Isn't the whole meaning of Buddhism supposed to be the absolute of nothing? Causing a great tolerance for everything within this vast universe of ours?

"Small problem, big picture," I was always told. Yet people seem to bicker about the smallest things lately, making the problems a universe all their own.

 

Online, people have this ability to become whatever they want to become. Lions, and Tigers, and Bears, ...oh my! People that are meek are brazen. People that are unattractive are desirable. And even females can become males, or vice versa.

 

It is sort of disturbing, really. Not ever knowing who you are truly dealing with. How these same people, who in real life (or IRL for those who can only read in online *OL* acronyms now) could never stand up and yell out to the world about how pissed-off/depressed / mentally disturbed they are, all of the sudden feel they have become cyber Hemmingways.

Dominators of a podium, a virtual soapbox, that is not even real.

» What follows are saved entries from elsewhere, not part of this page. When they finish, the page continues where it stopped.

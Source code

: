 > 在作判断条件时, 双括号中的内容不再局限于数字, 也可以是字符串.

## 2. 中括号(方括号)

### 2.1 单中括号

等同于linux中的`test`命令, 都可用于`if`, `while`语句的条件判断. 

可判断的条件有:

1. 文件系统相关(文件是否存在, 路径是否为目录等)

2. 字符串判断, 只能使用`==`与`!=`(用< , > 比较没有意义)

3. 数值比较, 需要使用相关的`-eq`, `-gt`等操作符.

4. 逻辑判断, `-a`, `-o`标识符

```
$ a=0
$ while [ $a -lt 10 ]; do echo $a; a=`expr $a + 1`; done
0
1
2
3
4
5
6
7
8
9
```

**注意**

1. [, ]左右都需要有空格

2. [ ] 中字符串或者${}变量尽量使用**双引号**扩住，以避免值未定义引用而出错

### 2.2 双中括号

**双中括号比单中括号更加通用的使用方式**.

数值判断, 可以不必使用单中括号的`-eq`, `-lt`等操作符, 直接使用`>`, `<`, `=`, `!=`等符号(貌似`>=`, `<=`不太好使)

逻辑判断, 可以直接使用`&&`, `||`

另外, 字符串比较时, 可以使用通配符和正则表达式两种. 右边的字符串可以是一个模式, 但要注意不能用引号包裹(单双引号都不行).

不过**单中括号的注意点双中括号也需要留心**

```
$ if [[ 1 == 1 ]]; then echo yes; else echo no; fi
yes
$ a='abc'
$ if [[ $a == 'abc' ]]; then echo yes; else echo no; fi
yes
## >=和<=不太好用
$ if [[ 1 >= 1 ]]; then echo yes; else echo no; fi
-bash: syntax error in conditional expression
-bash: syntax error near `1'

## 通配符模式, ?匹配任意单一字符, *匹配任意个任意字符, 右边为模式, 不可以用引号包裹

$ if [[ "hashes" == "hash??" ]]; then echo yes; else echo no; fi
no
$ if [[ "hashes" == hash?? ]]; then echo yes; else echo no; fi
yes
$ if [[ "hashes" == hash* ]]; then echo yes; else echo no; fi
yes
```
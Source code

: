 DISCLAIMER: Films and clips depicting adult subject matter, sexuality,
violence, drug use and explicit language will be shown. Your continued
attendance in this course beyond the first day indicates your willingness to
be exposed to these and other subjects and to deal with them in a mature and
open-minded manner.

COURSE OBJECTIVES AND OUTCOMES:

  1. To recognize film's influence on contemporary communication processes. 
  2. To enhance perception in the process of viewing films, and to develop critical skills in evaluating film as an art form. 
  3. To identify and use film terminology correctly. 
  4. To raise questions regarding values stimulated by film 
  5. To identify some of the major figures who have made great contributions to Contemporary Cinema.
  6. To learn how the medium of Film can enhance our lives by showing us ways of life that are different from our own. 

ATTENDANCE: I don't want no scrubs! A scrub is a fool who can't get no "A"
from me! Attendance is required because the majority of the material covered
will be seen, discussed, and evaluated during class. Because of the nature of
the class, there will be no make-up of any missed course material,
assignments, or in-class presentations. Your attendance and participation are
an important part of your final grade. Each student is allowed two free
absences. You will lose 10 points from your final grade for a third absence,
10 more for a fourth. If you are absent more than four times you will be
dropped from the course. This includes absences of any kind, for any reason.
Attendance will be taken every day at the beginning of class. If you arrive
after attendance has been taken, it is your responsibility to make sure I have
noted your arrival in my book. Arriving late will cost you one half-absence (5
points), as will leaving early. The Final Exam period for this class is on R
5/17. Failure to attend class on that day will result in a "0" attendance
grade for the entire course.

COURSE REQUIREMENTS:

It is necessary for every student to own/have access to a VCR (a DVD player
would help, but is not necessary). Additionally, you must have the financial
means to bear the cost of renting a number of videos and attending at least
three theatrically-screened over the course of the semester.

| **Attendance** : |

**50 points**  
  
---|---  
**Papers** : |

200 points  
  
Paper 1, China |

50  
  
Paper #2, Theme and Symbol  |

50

These people who cower in school hallways, afraid they might be seen, or who never raise their hands in class for fear of having to speak openly. Small, fragile, and usually not the winners of any popularity contest, they become kings and queens to a world full of fools blinded by text, amused my graphics, and desperate for attention, friendship, love, adoration...

...list goes on.

 

These are the people who banter about how deep their beliefs run about this or that, yet act like a Hebrew hiding in Berlin in the 1930s when their PC's and iMacs aren't juicing them up to the alter reality. And seriously, ...I cannot stand them! Mainly children run this gambit, and they, so filled with that feeling of immortality and raging hormones, give backlashes to their peers online in the most vicious and cruel ways imaginable. As if they knew the man or woman they were verbaling beating personally!

 

"Screen Name One did this and Screen Name Two is their accomplice, and I want all the other Screen Names in Screen Name Ville to rise up and email to their Screen Name faces about just how much you 'personally' hate them (or should hate them because I said so) to insure that my Screen Name and your Screen Name will always be held in a much higher regard than theirs!"

 

Sort of like high school, compliments of people like Bill Gates and Steve Case.

 

Well, guess what? I am not a Screen Name. Sure, I have one, but that is protocol. The Gestapos of the online server industry want us to be labeled, but trick us into thinking we have freedom by allowing us to create our own labels. Our own fucking license plates, personalized and stamped by the prisoners themselves. Do we actually think that a mix of letters and numbers cleverly jumbled together makes us an individual to the hive, when it only makes us a bigger slave to legions and legions of electronic faces in a none too real sea? Some drowning, and some swimming to shore to get the fuck out.

 

And like the prison we have become, we have leaders. Thugs. People who gather up posses and gangs to protect themselves so they can get away with fucking the weaker inmates in the ass while the others look out for their back! HAH!

 

THIS ISN'T REAL! And I am tired of people acting as such.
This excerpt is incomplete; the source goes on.